Fomos escravizadas, discriminadas e inferiorizadas racialmente. Arrancaram os nossos filhos de nossos seios. Nos obrigaram a amamentar e criar filhos que não eram nossos. Essa experiência brutal nos ensinou em primeiro lugar o apreço pela liberdade. Nos fez descobrir que ninguém é racista por natureza, aprende-se a sê-lo. Porque pudemos assistir àquelas crianças brancas, que alimentamos e fizemos adormecer confiantes em nossos braços, se tornarem feitores, comerciantes de carne humana, torturadores de negros revoltados e estupradores de escravas. E compreendemos que, se podemos educar as pessoas para discriminar e oprimir, será possível também fazê-las aprender a respeitar, acolher e se enriquecer com as diferenças raciais, étnicas e culturais dos seres humanos.

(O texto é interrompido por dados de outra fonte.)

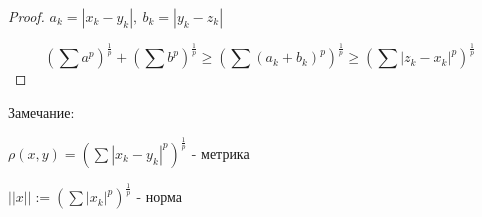 \begin{proof}
    $a_k = |x_k - y_k|,\ b_k = |y_k - z_k|$

    \[ \left( \sum a^p \right)^\frac{1}{p} + \left( \sum b^p \right)^\frac{1}{p} 
    \geq \left( \sum (a_k+b_k)^p \right)^\frac{1}{p} \geq \left( \sum |z_k-x_k|^p \right)^\frac{1}{p} \]
    
\end{proof}

Замечание:

$\rho(x, y) = \left( \sum |x_k-y_k|^p \right)^\frac{1}{p}$ - метрика

$||x|| := \left( \sum |x_k|^p \right)^\frac{1}{p}$ - норма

A valorização da diferença torna-se então um pré-requisito para a reconciliação de todos os seres humanos. O princípio capaz de fazer com que cada um de nós com a sua diferença possa se sentir confortável e ‘‘em casa neste mundo”, pertencentes que somos todos à mesma espécie humana. Essa missão civilizatória é talvez o ponto mais importante da agenda das próximas gerações.
Então, meninas, aceitem esse bastão porque ele lhes oferece a oportunidade de, como guerreiras da luz, travarem o bom combate. Pelas causas mais justas da humanidade!